_Supplied records:_
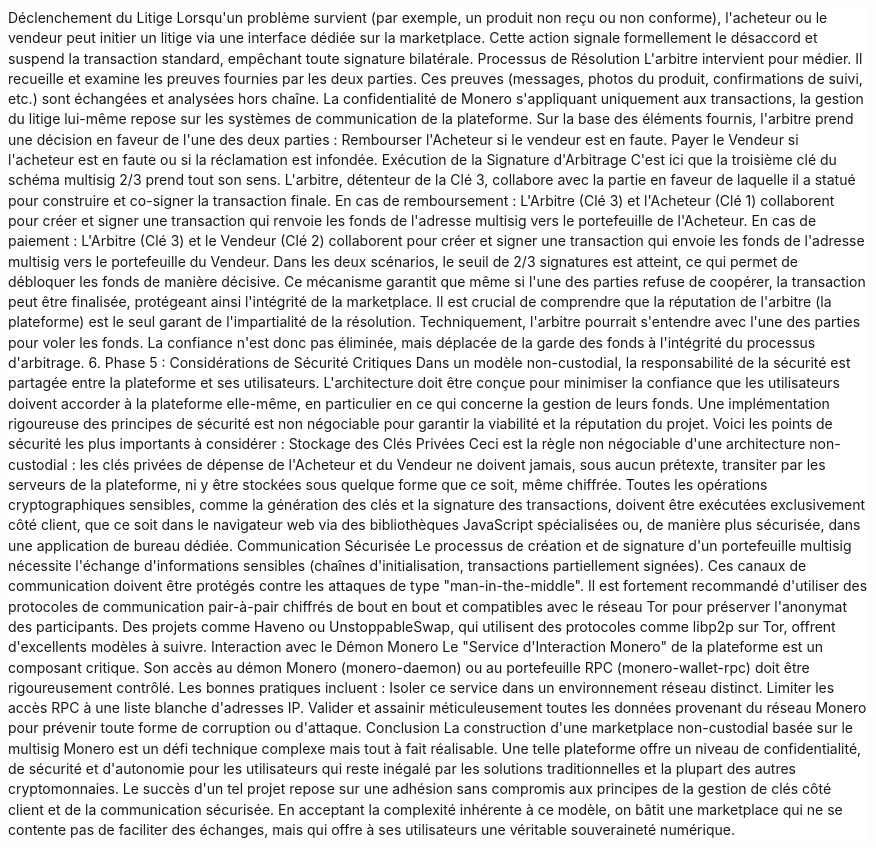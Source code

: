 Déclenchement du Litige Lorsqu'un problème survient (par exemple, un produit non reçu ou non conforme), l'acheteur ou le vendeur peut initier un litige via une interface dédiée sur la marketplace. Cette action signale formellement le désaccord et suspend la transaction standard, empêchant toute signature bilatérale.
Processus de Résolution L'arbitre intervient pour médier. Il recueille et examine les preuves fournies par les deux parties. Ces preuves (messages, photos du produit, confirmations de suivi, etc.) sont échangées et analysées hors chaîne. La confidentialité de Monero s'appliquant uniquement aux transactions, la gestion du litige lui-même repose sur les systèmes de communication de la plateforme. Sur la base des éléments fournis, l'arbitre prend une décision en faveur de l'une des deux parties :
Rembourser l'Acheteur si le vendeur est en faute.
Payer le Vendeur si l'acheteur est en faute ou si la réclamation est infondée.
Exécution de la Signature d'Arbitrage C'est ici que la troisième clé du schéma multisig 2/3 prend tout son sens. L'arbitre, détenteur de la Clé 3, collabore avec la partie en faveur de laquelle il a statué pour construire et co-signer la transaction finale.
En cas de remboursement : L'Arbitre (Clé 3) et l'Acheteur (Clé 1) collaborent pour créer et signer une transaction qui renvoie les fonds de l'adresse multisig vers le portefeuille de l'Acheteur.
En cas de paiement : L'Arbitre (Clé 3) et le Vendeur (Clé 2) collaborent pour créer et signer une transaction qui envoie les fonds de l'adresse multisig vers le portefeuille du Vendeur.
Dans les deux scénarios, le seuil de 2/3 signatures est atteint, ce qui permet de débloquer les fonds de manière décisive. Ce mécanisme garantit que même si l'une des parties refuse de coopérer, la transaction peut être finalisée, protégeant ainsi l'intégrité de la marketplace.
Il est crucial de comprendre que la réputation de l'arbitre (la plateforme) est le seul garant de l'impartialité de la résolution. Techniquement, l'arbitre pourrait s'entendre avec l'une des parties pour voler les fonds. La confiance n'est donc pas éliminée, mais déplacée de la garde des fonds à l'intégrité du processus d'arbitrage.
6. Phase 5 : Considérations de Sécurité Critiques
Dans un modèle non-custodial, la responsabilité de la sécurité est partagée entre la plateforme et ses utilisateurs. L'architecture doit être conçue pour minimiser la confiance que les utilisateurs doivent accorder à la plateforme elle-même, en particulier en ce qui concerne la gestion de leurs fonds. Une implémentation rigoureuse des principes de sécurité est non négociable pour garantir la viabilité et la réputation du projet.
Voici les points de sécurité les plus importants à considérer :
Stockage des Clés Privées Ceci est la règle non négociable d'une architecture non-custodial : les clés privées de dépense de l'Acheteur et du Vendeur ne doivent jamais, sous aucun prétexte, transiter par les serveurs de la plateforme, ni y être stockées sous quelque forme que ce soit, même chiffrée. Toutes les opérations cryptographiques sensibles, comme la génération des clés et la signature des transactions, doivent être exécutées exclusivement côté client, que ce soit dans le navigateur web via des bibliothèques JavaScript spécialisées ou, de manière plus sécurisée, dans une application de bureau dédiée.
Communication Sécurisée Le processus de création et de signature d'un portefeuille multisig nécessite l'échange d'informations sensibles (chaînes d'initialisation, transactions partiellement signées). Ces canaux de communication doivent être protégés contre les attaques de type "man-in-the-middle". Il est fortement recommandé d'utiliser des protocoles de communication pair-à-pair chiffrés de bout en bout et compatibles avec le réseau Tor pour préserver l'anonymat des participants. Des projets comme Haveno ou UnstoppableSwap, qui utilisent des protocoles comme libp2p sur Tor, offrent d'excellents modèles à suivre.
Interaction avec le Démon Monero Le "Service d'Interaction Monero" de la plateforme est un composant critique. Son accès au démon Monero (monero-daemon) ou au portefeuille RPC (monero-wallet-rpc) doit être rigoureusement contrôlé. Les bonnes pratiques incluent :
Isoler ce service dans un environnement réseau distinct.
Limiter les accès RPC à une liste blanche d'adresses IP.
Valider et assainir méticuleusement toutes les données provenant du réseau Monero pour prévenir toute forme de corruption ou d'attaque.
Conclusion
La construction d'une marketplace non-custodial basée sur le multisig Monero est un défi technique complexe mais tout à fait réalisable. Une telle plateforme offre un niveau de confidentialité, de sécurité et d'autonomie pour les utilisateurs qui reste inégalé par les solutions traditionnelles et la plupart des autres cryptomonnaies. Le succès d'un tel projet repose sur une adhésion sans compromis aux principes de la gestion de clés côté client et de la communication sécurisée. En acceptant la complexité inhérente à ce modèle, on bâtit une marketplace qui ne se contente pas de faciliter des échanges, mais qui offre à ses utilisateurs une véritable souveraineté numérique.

_Task statement:_
Look through the entries above and report each line where the string "gestion" occurs.

_Solution to this problem:_
Processus de Résolution L'arbitre intervient pour médier. Il recueille et examine les preuves fournies par les deux parties. Ces preuves (messages, photos du produit, confirmations de suivi, etc.) sont échangées et analysées hors chaîne. La confidentialité de Monero s'appliquant uniquement aux transactions, la gestion du litige lui-même repose sur les systèmes de communication de la plateforme. Sur la base des éléments fournis, l'arbitre prend une décision en faveur de l'une des deux parties :
Dans un modèle non-custodial, la responsabilité de la sécurité est partagée entre la plateforme et ses utilisateurs. L'architecture doit être conçue pour minimiser la confiance que les utilisateurs doivent accorder à la plateforme elle-même, en particulier en ce qui concerne la gestion de leurs fonds. Une implémentation rigoureuse des principes de sécurité est non négociable pour garantir la viabilité et la réputation du projet.
La construction d'une marketplace non-custodial basée sur le multisig Monero est un défi technique complexe mais tout à fait réalisable. Une telle plateforme offre un niveau de confidentialité, de sécurité et d'autonomie pour les utilisateurs qui reste inégalé par les solutions traditionnelles et la plupart des autres cryptomonnaies. Le succès d'un tel projet repose sur une adhésion sans compromis aux principes de la gestion de clés côté client et de la communication sécurisée. En acceptant la complexité inhérente à ce modèle, on bâtit une marketplace qui ne se contente pas de faciliter des échanges, mais qui offre à ses utilisateurs une véritable souveraineté numérique.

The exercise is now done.